Everything that isn't a marker passes straight through — donelogger is a normal logger:
logger.info("Just a normal message")
logger.warning("This is a warning")
logger.error("Something went wrong")(Only INFO-level messages are scanned for markers; other levels are never
touched.)
elapsed_style controls how durations are rendered (default "adaptive"):
logger = getLogger(elapsed_style="adaptive") # 300us, 512.0ms, 1.003s, 1m15.40s, 1h15m00s
logger = getLogger(elapsed_style="seconds") # fixed 3 decimals: 0.300s, 1.003s, 1m15.400sPass logfile= to also write to a rotating file (1 MB × 2 backups) with a
detailed, machine-friendly format:
logger = getLogger(name="myapp", logfile="app.log")This can come from the entry point after other modules already created the logger; the file is attached to the shared logger, so their output lands in it too. Asking twice for the same path attaches it once.
import logging
from donelogger import getLogger
logger = getLogger(
name="myapp",
logLevel=logging.DEBUG,
logfile="app.log",
fmt="%(asctime)s|%(levelname)s|%(message)s",
datefmt="%d/%m/%Y %H:%M:%S",
elapsed_style="adaptive",
)| Marker | Meaning |
|---|---|
[Start] / [Go]
|
Start the default (Job) timer |
[Start:tag] / [Go:tag]
|
Start a named timer |
[Done] |
Stop the default timer and print elapsed time |
[Done:tag] |
Stop a named timer and print elapsed time |
- The keyword is case-insensitive (
start,Start,go,Go,done,Done). - A marker is only recognized at the very beginning of the message.
-
[Done:tag]without a prior[Start:tag]emits*LOG ERROR* (tag is not started) {...}so mistakes are obvious. - A tag is not consumed on
[Done], so you can stop the same tag more than once (each reports elapsed since its[Start]).

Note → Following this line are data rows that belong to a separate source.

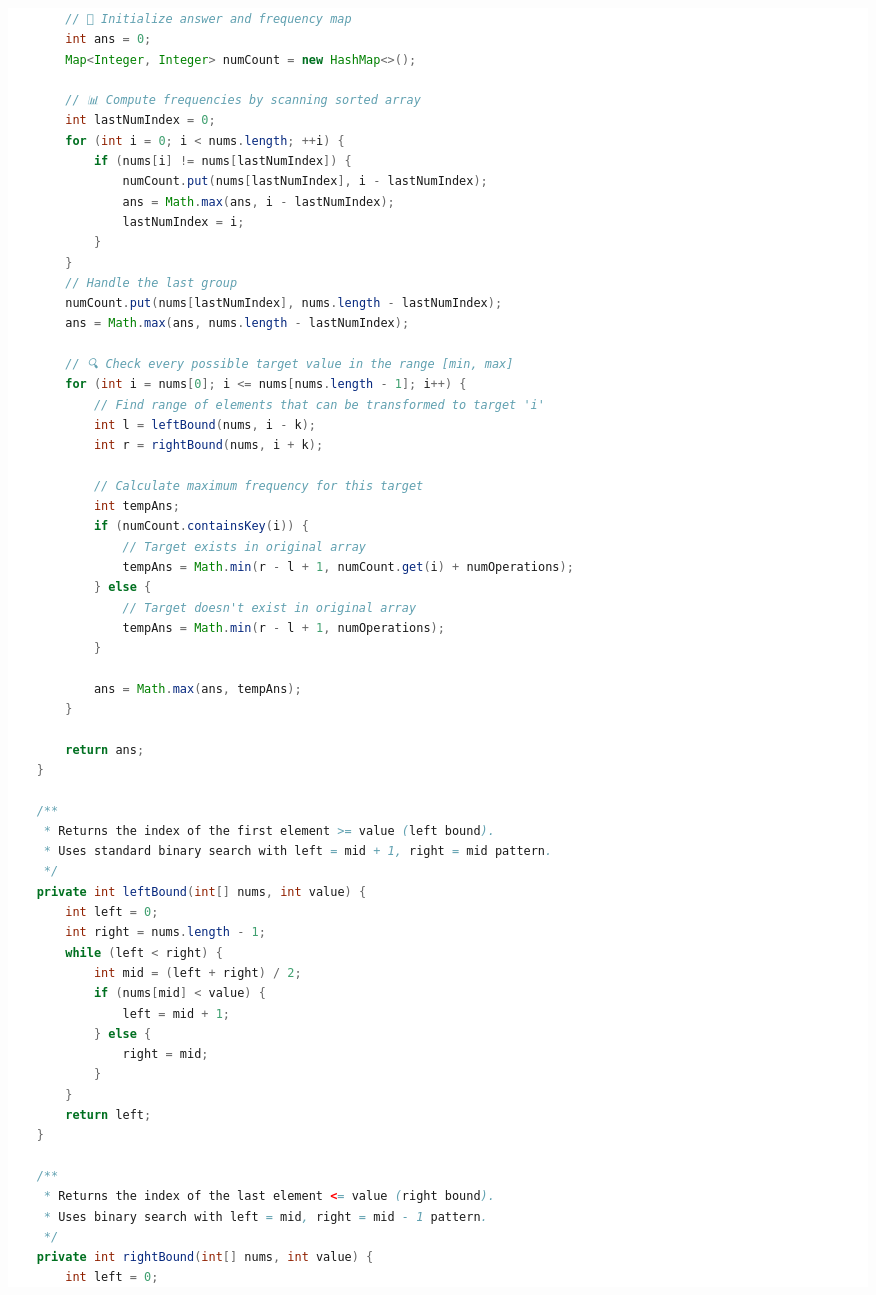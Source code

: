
 ```java
        // 🎯 Initialize answer and frequency map
        int ans = 0;
        Map<Integer, Integer> numCount = new HashMap<>();
        
        // 📊 Compute frequencies by scanning sorted array
        int lastNumIndex = 0;
        for (int i = 0; i < nums.length; ++i) {
            if (nums[i] != nums[lastNumIndex]) {
                numCount.put(nums[lastNumIndex], i - lastNumIndex);
                ans = Math.max(ans, i - lastNumIndex);
                lastNumIndex = i;
            }
        }
        // Handle the last group
        numCount.put(nums[lastNumIndex], nums.length - lastNumIndex);
        ans = Math.max(ans, nums.length - lastNumIndex);
        
        // 🔍 Check every possible target value in the range [min, max]
        for (int i = nums[0]; i <= nums[nums.length - 1]; i++) {
            // Find range of elements that can be transformed to target 'i'
            int l = leftBound(nums, i - k);
            int r = rightBound(nums, i + k);
            
            // Calculate maximum frequency for this target
            int tempAns;
            if (numCount.containsKey(i)) {
                // Target exists in original array
                tempAns = Math.min(r - l + 1, numCount.get(i) + numOperations);
            } else {
                // Target doesn't exist in original array
                tempAns = Math.min(r - l + 1, numOperations);
            }
            
            ans = Math.max(ans, tempAns);
        }
        
        return ans;
    }
    
    /**
     * Returns the index of the first element >= value (left bound).
     * Uses standard binary search with left = mid + 1, right = mid pattern.
     */
    private int leftBound(int[] nums, int value) {
        int left = 0;
        int right = nums.length - 1;
        while (left < right) {
            int mid = (left + right) / 2;
            if (nums[mid] < value) {
                left = mid + 1;
            } else {
                right = mid;
            }
        }
        return left;
    }
    
    /**
     * Returns the index of the last element <= value (right bound).
     * Uses binary search with left = mid, right = mid - 1 pattern.
     */
    private int rightBound(int[] nums, int value) {
        int left = 0;
```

+[Go data_load] Loading dataset... ← '+' = timer started
-[Done data_load(2.001s)] Finished ← '-' = timer stopped, elapsed shown
adaptive (default) picks a unit by magnitude:
| Duration | Rendered |
|---|---|
| 300 µs | 300us |
| 5 ms | 5.0ms |
| 0.512 s | 512.0ms |
| 1.003 s | 1.003s |
| 75.4 s | 1m15.40s |
| 4500 s | 1h15m00s |
seconds uses fixed three-decimal second precision (handy when you
post-process logs), while still grouping durations of a minute or more:
| Duration | Rendered |
|---|---|
| 0.005 s | 0.005s |
| 75.4 s | 1m15.400s |
| 4500 s | 75m00.000s |
getLogger(name="doneLogger", logLevel=logging.INFO, logfile=None, fmt=..., datefmt=..., elapsed_style="adaptive")
Returns a configured logging.Logger. Calling it again with the same name
returns the cached instance (so configuration only happens once). Configure a
named logger at your entry point before retrieving it from other modules; later
calls intentionally preserve the first call's configuration.
| Parameter | Default | Description |
|---|---|---|
name |
"doneLogger" |
Logger name. Same name → same instance (and shared timers). "root" configures the root logger. |
logLevel |
logging.INFO |
Level for the console handler / logger. |
logfile |
None |
If set, also log to this file via a rotating handler (1 MB × 2 backups). |
fmt |
%(asctime)s|%(levelname)s|%(message)s |
Console log format (standard logging format string). |
datefmt |
%d/%m/%Y %H:%M:%S |
Timestamp format. |
elapsed_style |
"adaptive" |
"adaptive" (µs→h) or "seconds" (fixed three-decimal second precision). |
The package also exposes DoneloggerFormatter, DoneloggerStreamHandler, and
LoggerManager for advanced/custom wiring. DoneloggerFormatter is a drop-in
logging.Formatter (the standard fmt / datefmt / style arguments still
work), with one extra keyword-only argument, elapsed_style.
donelogger installs a custom logging.Formatter that inspects each INFO
message. A [Start]/[Go] marker records time.perf_counter() in the
formatter attached to that logger; the matching [Done] looks it up, computes
the delta, and renders the line with the elapsed time. The original log record
is left untouched, so other handlers can format it independently. Because the
timing behavior is in the formatter, your call sites stay plain
logger.info(...) calls and non-marker logging is unaffected.
python -m unittest discoverThe suite is dependency-free and mocks time.perf_counter, so the timing
assertions are deterministic (no sleep, no flakiness).
Maintainers: see RELEASING.md. Releases publish to PyPI automatically via GitHub Actions when a GitHub Release is published.